Not to be outdone by other cities, Madera built a beautiful movie theater in the late 1930s. Unfortunately, in 1940, it burned. Ever resilient, the theater was rebuilt, but in time it fell into disrepair. Finally the wrecking ball applied the coup de grace in the 1990s.

As the city grew, so did its business community. Hunter’s drugstore installed a new soda fountain, and Preciado’s became the hub of social give and take on Yosemite Avenue. Willis Petty opened a grocery store with his son in 1938; the Green Frog Market offered housewives the convenience of same day home delivery, and A. Franchi’s store was popular with shoppers in the 1940s.

The Crappa Brothers ran an American and Italian grocery on Gateway Drive and Fourth Street, and Ray and Hattie Northern’s soda shop served as the local bus station.
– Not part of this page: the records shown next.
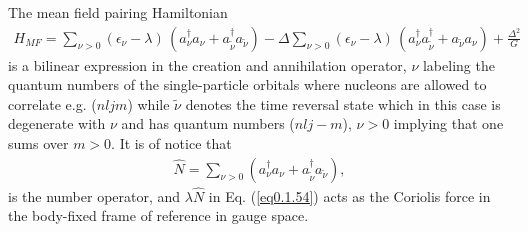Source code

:\documentclass[a4paper,11pt]{book}
\numberwithin{equation}{section}
\numberwithin{figure}{section}
\numberwithin{table}{section}
\begin{document}
 The mean field pairing Hamiltonian 
\begin{align}\label{eq0.1.54}
H_{MF}=\sum_{\nu>0}(\epsilon_\nu-\lambda)\,(a^\dagger_\nu a_\nu+a^\dagger_{\tilde\nu} a_{\tilde\nu})-\Delta\sum_{\nu>0}(\epsilon_\nu-\lambda)\,(a^\dagger_\nu a^\dagger_{\tilde\nu}+a_{\tilde\nu} a_{\nu})+\frac{\Delta^2}{G}
\end{align}
is a bilinear expression in the creation and annihilation operator, $\nu$ labeling the quantum numbers of the single-particle orbitals where nucleons are allowed to correlate e.g. ($nljm$) while $\tilde \nu$ denotes the time reversal state which in this case is degenerate with $\nu$ and has quantum numbers ($nlj-m$), $\nu>0$ implying that one sums over $m>0$. It is of notice that 
\begin{align}\label{eq0.1.55}
\hat N=\sum_{\nu>0}(a^\dagger_\nu a_\nu+a^\dagger_{\tilde\nu} a_{\tilde\nu}),
\end{align}
is the number operator, and $\lambda \hat N$ in Eq. (\ref{eq0.1.54}) acts as the Coriolis force in the body-fixed frame of reference in gauge space. 
\end{document}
With all of this progress, it is not surprising that the face of Yosemite Avenue would change. The wide, neatly paved boulevard beckoned automobiles and trucks instead of the horses and mules of an earlier time. For entertainment, Maderans could attend performances by the Eddie Sims Orchestra at the Madera Theater or visit the zoo in Courthouse Park. They could purchase a car from Conrad Shebelut or ride the train out of Madera for all points north and south.

Although it wasn’t a regular occurrence, once in a while, like that time in 1962, Maderans enjoyed a real blizzard and built snowmen on the courthouse lawn.

By the 1960s Madera the city had come of age. She had buses and warplanes named after her. She had reached the apex of her growth as old Madera. Now she was no longer a village or simply a town. Now she was a city in every sense of the word.